### Items listed in a dataset

—————

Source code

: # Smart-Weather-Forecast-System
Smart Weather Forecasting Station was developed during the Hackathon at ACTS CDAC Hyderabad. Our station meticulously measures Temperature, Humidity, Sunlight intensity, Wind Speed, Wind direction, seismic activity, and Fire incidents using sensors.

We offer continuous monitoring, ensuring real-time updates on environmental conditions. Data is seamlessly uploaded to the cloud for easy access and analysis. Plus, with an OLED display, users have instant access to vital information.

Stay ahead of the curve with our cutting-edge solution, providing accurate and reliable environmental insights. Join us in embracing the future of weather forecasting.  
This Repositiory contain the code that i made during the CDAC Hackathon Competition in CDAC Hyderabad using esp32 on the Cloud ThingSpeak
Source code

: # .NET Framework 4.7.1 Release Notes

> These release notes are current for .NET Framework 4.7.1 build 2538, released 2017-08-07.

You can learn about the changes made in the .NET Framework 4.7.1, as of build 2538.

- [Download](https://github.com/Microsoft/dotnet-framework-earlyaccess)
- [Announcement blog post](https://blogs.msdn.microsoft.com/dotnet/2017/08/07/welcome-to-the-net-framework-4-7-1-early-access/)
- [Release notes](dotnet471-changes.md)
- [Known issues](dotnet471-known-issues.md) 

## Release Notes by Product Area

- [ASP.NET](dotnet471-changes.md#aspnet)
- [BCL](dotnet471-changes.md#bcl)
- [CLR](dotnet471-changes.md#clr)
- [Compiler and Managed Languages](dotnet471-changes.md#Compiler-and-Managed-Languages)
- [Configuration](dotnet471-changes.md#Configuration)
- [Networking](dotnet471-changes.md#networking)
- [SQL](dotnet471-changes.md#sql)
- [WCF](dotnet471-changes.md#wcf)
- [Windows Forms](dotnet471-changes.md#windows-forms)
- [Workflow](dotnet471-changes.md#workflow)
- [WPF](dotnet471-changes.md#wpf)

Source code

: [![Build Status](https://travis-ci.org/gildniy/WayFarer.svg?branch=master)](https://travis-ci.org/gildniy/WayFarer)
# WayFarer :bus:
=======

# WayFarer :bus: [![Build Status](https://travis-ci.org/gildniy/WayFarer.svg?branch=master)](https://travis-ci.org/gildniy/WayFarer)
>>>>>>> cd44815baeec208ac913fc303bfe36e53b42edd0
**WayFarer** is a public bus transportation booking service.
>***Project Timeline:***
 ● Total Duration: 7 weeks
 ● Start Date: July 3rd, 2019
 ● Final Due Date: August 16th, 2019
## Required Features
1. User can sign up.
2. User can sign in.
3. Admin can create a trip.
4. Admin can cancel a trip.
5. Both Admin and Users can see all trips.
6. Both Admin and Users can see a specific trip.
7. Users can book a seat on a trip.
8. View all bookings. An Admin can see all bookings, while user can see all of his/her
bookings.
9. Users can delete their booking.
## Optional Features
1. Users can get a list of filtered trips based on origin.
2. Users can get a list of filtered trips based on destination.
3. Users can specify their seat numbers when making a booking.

—————

### Assigned task
Output every entry shown above, exactly.

### Response to this exercise
Source code

: # Smart-Weather-Forecast-System
Smart Weather Forecasting Station was developed during the Hackathon at ACTS CDAC Hyderabad. Our station meticulously measures Temperature, Humidity, Sunlight intensity, Wind Speed, Wind direction, seismic activity, and Fire incidents using sensors.

We offer continuous monitoring, ensuring real-time updates on environmental conditions. Data is seamlessly uploaded to the cloud for easy access and analysis. Plus, with an OLED display, users have instant access to vital information.

Stay ahead of the curve with our cutting-edge solution, providing accurate and reliable environmental insights. Join us in embracing the future of weather forecasting.  
This Repositiory contain the code that i made during the CDAC Hackathon Competition in CDAC Hyderabad using esp32 on the Cloud ThingSpeak
Source code

: # .NET Framework 4.7.1 Release Notes

> These release notes are current for .NET Framework 4.7.1 build 2538, released 2017-08-07.

You can learn about the changes made in the .NET Framework 4.7.1, as of build 2538.

- [Download](https://github.com/Microsoft/dotnet-framework-earlyaccess)
- [Announcement blog post](https://blogs.msdn.microsoft.com/dotnet/2017/08/07/welcome-to-the-net-framework-4-7-1-early-access/)
- [Release notes](dotnet471-changes.md)
- [Known issues](dotnet471-known-issues.md) 

## Release Notes by Product Area

- [ASP.NET](dotnet471-changes.md#aspnet)
- [BCL](dotnet471-changes.md#bcl)
- [CLR](dotnet471-changes.md#clr)
- [Compiler and Managed Languages](dotnet471-changes.md#Compiler-and-Managed-Languages)
- [Configuration](dotnet471-changes.md#Configuration)
- [Networking](dotnet471-changes.md#networking)
- [SQL](dotnet471-changes.md#sql)
- [WCF](dotnet471-changes.md#wcf)
- [Windows Forms](dotnet471-changes.md#windows-forms)
- [Workflow](dotnet471-changes.md#workflow)
- [WPF](dotnet471-changes.md#wpf)

Source code

: [![Build Status](https://travis-ci.org/gildniy/WayFarer.svg?branch=master)](https://travis-ci.org/gildniy/WayFarer)
# WayFarer :bus:
=======

# WayFarer :bus: [![Build Status](https://travis-ci.org/gildniy/WayFarer.svg?branch=master)](https://travis-ci.org/gildniy/WayFarer)
>>>>>>> cd44815baeec208ac913fc303bfe36e53b42edd0
**WayFarer** is a public bus transportation booking service.
>***Project Timeline:***
 ● Total Duration: 7 weeks
 ● Start Date: July 3rd, 2019
 ● Final Due Date: August 16th, 2019
## Required Features
1. User can sign up.
2. User can sign in.
3. Admin can create a trip.
4. Admin can cancel a trip.
5. Both Admin and Users can see all trips.
6. Both Admin and Users can see a specific trip.
7. Users can book a seat on a trip.
8. View all bookings. An Admin can see all bookings, while user can see all of his/her
bookings.
9. Users can delete their booking.
## Optional Features
1. Users can get a list of filtered trips based on origin.
2. Users can get a list of filtered trips based on destination.
3. Users can specify their seat numbers when making a booking.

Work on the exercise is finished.